WDL assertion statements

This lab will walk through prototyping a significant extension to the WDL language: an assert statement to be checked at runtime. For example,

version development
workflow div {
    input {
        Int numerator
        Int denominator
    }
    assert denominator != 0
    output {
        Int quotient = numerator / denominator
    }
}

We’ll cover how to add the new construct to the language grammar and syntax tree, implementing the runtime assertion checking for tasks and workflows, and adding appropriate cases to the unit test suite. This builds on the basic miniwdl development process introduced in the previous codelab on adding library functions.

Refer to the complete git diff for this example on the codelab-assert branch.

Syntax tree model

Among existing language constructs, the new assertion statement is most similar to a value declaration (WDL.Decl), insofar as it entails evaluation of a single WDL expression after any dependencies it refers to. Imagine the statement assert :expr: translating to the declaration Boolean some_unique_name = :expr:, with the special behavior that the runner should raise an error if it evaluates to false.

We’ll introduce the new statement to the syntax tree model by subclassing WDL.Decl in WDL/Tree.py,

class Assertion(Decl):
    message: str

    def __init__(self, pos: SourcePosition, expr: Expr.Base) -> None:
        super().__init__(pos, Type.Boolean(), f"_assert_L{pos.line}C{pos.column}", expr)
        self.message = f"assertion failed: {str(expr)} ({pos.uri} Ln {pos.line} Col {pos.column})"

The new subclass initializes its WDL.Decl base with the boolean type, an arbitrary unique name, and the WDL expression to be evaluated. Actual WDL declaration names can’t start with an underscore, so we can be sure this name won’t cause collisions.

A major advantage of this approach is that the workflow runner “sees” the new construct as a declaration, inheriting all the existing logic for analyzing the expression’s dependencies and scheduling its evaluation. It also inherits the static type-checking logic to verify that the expression can only evaluate to a boolean value.

Lastly, our constructor pre-computes the assertion failure message for later use.

Grammar and parser

Miniwdl uses Lark for basic lexing/parsing, entailing (i) an EBNF grammar hard-coded as a lengthy string in WDL/_grammar.py, and (ii) “transformers” to map Lark’s low-level syntax tree onto the WDL.Tree object model, found in WDL/_parser.py. The former source file furthermore includes several versions of the grammar for different WDL language versions, and the latter the mechanism for choosing the appropriate grammar based on the version declaration in the source code. We’ll introduce our new assertion statement to the “development” version of the grammar.

In WDL/_grammar.py we add the production,

...
versions[
    "development"
] = r"""
...
assertion: "assert" expr
...

Reusing the existing expr production. Then we can let the statement appear in the body of a task, alongside any of its “non-input” declarations.

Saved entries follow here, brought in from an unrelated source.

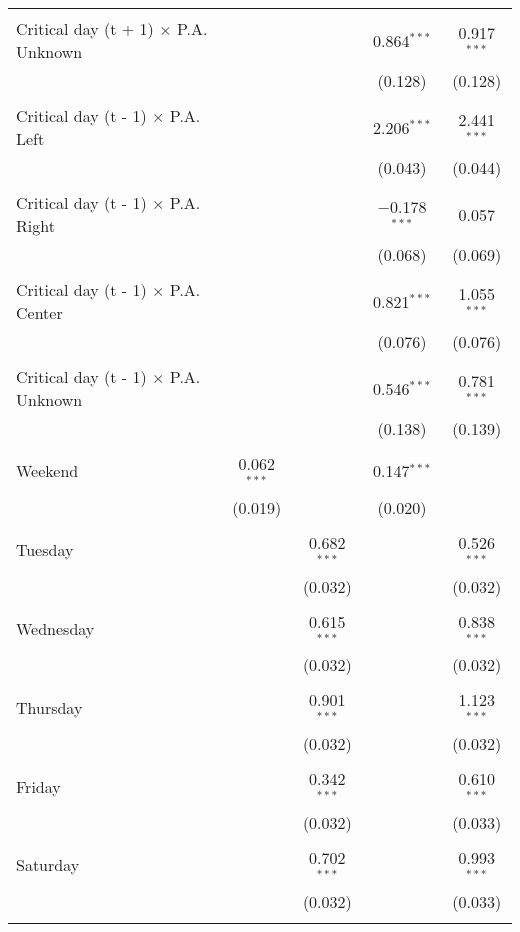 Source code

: \documentclass[
]{article}
\begin{document}
\begin{table}[!htbp]
{\begin{tabular}{@{\extracolsep{5pt}}lcccc}
  & & & & \\ 
 Critical day (t + 1) $\times$ P.A. Unknown &  &  & 0.864$^{***}$ & 0.917$^{***}$ \\ 
  &  &  & (0.128) & (0.128) \\ 
  & & & & \\ 
 Critical day (t - 1) $\times$ P.A. Left &  &  & 2.206$^{***}$ & 2.441$^{***}$ \\ 
  &  &  & (0.043) & (0.044) \\ 
  & & & & \\ 
 Critical day (t - 1) $\times$ P.A. Right &  &  & $-$0.178$^{***}$ & 0.057 \\ 
  &  &  & (0.068) & (0.069) \\ 
  & & & & \\ 
 Critical day (t - 1) $\times$ P.A. Center &  &  & 0.821$^{***}$ & 1.055$^{***}$ \\ 
  &  &  & (0.076) & (0.076) \\ 
  & & & & \\ 
 Critical day (t - 1) $\times$ P.A. Unknown &  &  & 0.546$^{***}$ & 0.781$^{***}$ \\ 
  &  &  & (0.138) & (0.139) \\ 
  & & & & \\ 
 Weekend & 0.062$^{***}$ &  & 0.147$^{***}$ &  \\ 
  & (0.019) &  & (0.020) &  \\ 
  & & & & \\ 
 Tuesday &  & 0.682$^{***}$ &  & 0.526$^{***}$ \\ 
  &  & (0.032) &  & (0.032) \\ 
  & & & & \\ 
 Wednesday &  & 0.615$^{***}$ &  & 0.838$^{***}$ \\ 
  &  & (0.032) &  & (0.032) \\ 
  & & & & \\ 
 Thursday &  & 0.901$^{***}$ &  & 1.123$^{***}$ \\ 
  &  & (0.032) &  & (0.032) \\ 
  & & & & \\ 
 Friday &  & 0.342$^{***}$ &  & 0.610$^{***}$ \\ 
  &  & (0.032) &  & (0.033) \\ 
  & & & & \\ 
 Saturday &  & 0.702$^{***}$ &  & 0.993$^{***}$ \\ 
  &  & (0.032) &  & (0.033) \\ 
  & & & & \\ 

\end{tabular}}
\end{table}
\end{document}
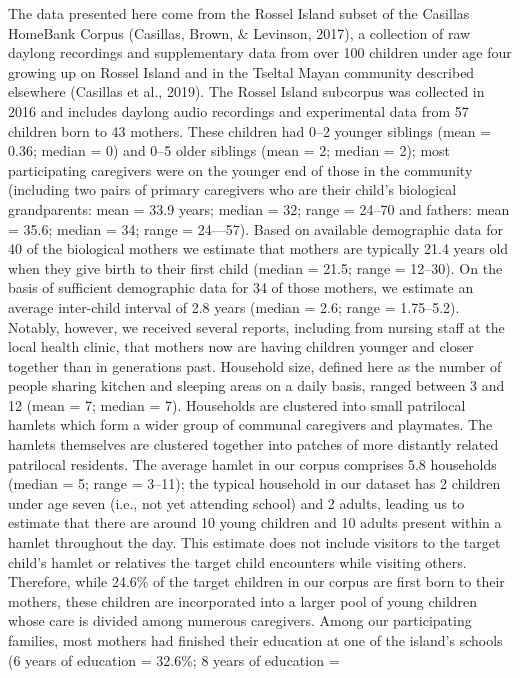 \documentclass[,man,floatsintext]{apa6}
\begin{document}
The data presented here come from the Rossel Island subset of the
Casillas HomeBank Corpus (Casillas, Brown, \& Levinson, 2017), a
collection of raw daylong recordings and supplementary data from over
100 children under age four growing up on Rossel Island and in the
Tseltal Mayan community described elsewhere (Casillas et al., 2019). The
Rossel Island subcorpus was collected in 2016 and includes daylong audio
recordings and experimental data from 57 children born to 43 mothers.
These children had 0--2 younger siblings (mean = 0.36; median = 0) and
0--5 older siblings (mean = 2; median = 2); most participating
caregivers were on the younger end of those in the community (including
two pairs of primary caregivers who are their child's biological
grandparents: mean = 33.9 years; median = 32; range = 24--70 and
fathers: mean = 35.6; median = 34; range = 24---57). Based on available
demographic data for 40 of the biological mothers we estimate that
mothers are typically 21.4 years old when they give birth to their first
child (median = 21.5; range = 12--30). On the basis of sufficient
demographic data for 34 of those mothers, we estimate an average
inter-child interval of 2.8 years (median = 2.6; range = 1.75--5.2).
Notably, however, we received several reports, including from nursing
staff at the local health clinic, that mothers now are having children
younger and closer together than in generations past. Household size,
defined here as the number of people sharing kitchen and sleeping areas
on a daily basis, ranged between 3 and 12 (mean = 7; median = 7).
Households are clustered into small patrilocal hamlets which form a
wider group of communal caregivers and playmates. The hamlets themselves
are clustered together into patches of more distantly related patrilocal
residents. The average hamlet in our corpus comprises 5.8 households
(median = 5; range = 3--11); the typical household in our dataset has 2
children under age seven (i.e., not yet attending school) and 2 adults,
leading us to estimate that there are around 10 young children and 10
adults present within a hamlet throughout the day. This estimate does
not include visitors to the target child's hamlet or relatives the
target child encounters while visiting others. Therefore, while 24.6\%
of the target children in our corpus are first born to their mothers,
these children are incorporated into a larger pool of young children
whose care is divided among numerous caregivers. Among our participating
families, most mothers had finished their education at one of the
island's schools (6 years of education = 32.6\%; 8 years of education =
\end{document}
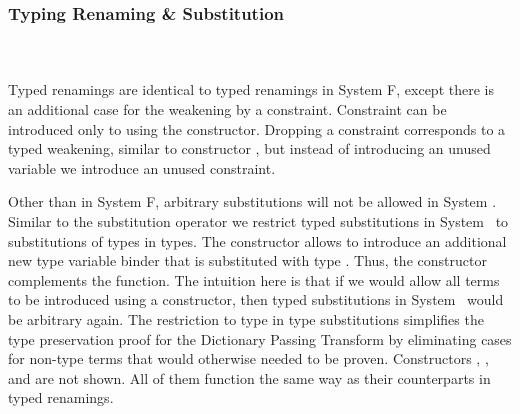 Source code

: \subsubsection{Typing Renaming \& Substitution}\hfill\\\\
Typed renamings are identical to typed renamings in System F, except there is an additional case for the weakening by a constraint. 
\FoRenTyping
Constraint  \Constr{:}  can be introduced only to  using the  constructor. 
Dropping a constraint corresponds to a typed weakening, similar to constructor , but instead of introducing an unused variable we introduce an unused constraint.

\noindent Other than in System F, arbitrary substitutions will not be allowed in System \Fo. 
Similar to the substitution operator we restrict typed substitutions in System \Fo\ to substitutions of types in types. 
\FoSubTyping
\noindent The constructor  allows to introduce an additional new type variable binder that is substituted with type .
Thus, the constructor  complements the  function. 
The intuition here is that if we would allow all terms to be introduced using a  constructor, then typed substitutions in System \Fo\ would be arbitrary again. 
The restriction to type in type substitutions simplifies the type preservation proof for the Dictionary Passing Transform by eliminating cases for non-type terms that would otherwise needed to be proven.
Constructors  , ,  and  are not shown. All of them function the same way as their counterparts in typed renamings.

task: "task" CNAME "{" task_section* command task_section* "}"
?task_section: input_decls
             | output_decls
             | meta_section
             | runtime_section
             | any_decl -> noninput_decl
             | assertion -> noninput_decl

(We also add assert to the list of language keywords that can’t be used as names.)

Next, in WDL/_parser.py we add to the _DocTransformer class,

...
class _DocTransformer:
    ...

    def assertion(self, items, meta):
        return Tree.Assertion(self._sp(meta), items[0])

Lark calls this method when the new assert statement appears in the source code, upon which we create an instance of our new Assertion node based on the source position and expression.

Even though we haven’t yet added the logic to actually check the asserted condition at runtime, we can begin writing our test cases to check that the new statement is recognized syntactically. In tests/test_7runner.py we add a new test case class deriving from the RunnerTestCase(unittest.TestCase) helper,

...
class TestAssert(RunnerTestCase):
    task1 = R"""
    version development
    task div {
        input {
            Int numerator
            Int denominator
        }
        assert denominator != 0
        command {
            expr ~{numerator} / ~{denominator}
        }
        output {
            Int quotient = read_int(stdout())
        }
    }
    """

    def test_positive(self):
        outputs = self._run(self.task1, {"numerator": 7, "denominator": 2})
        self.assertEqual(outputs["quotient"], 3)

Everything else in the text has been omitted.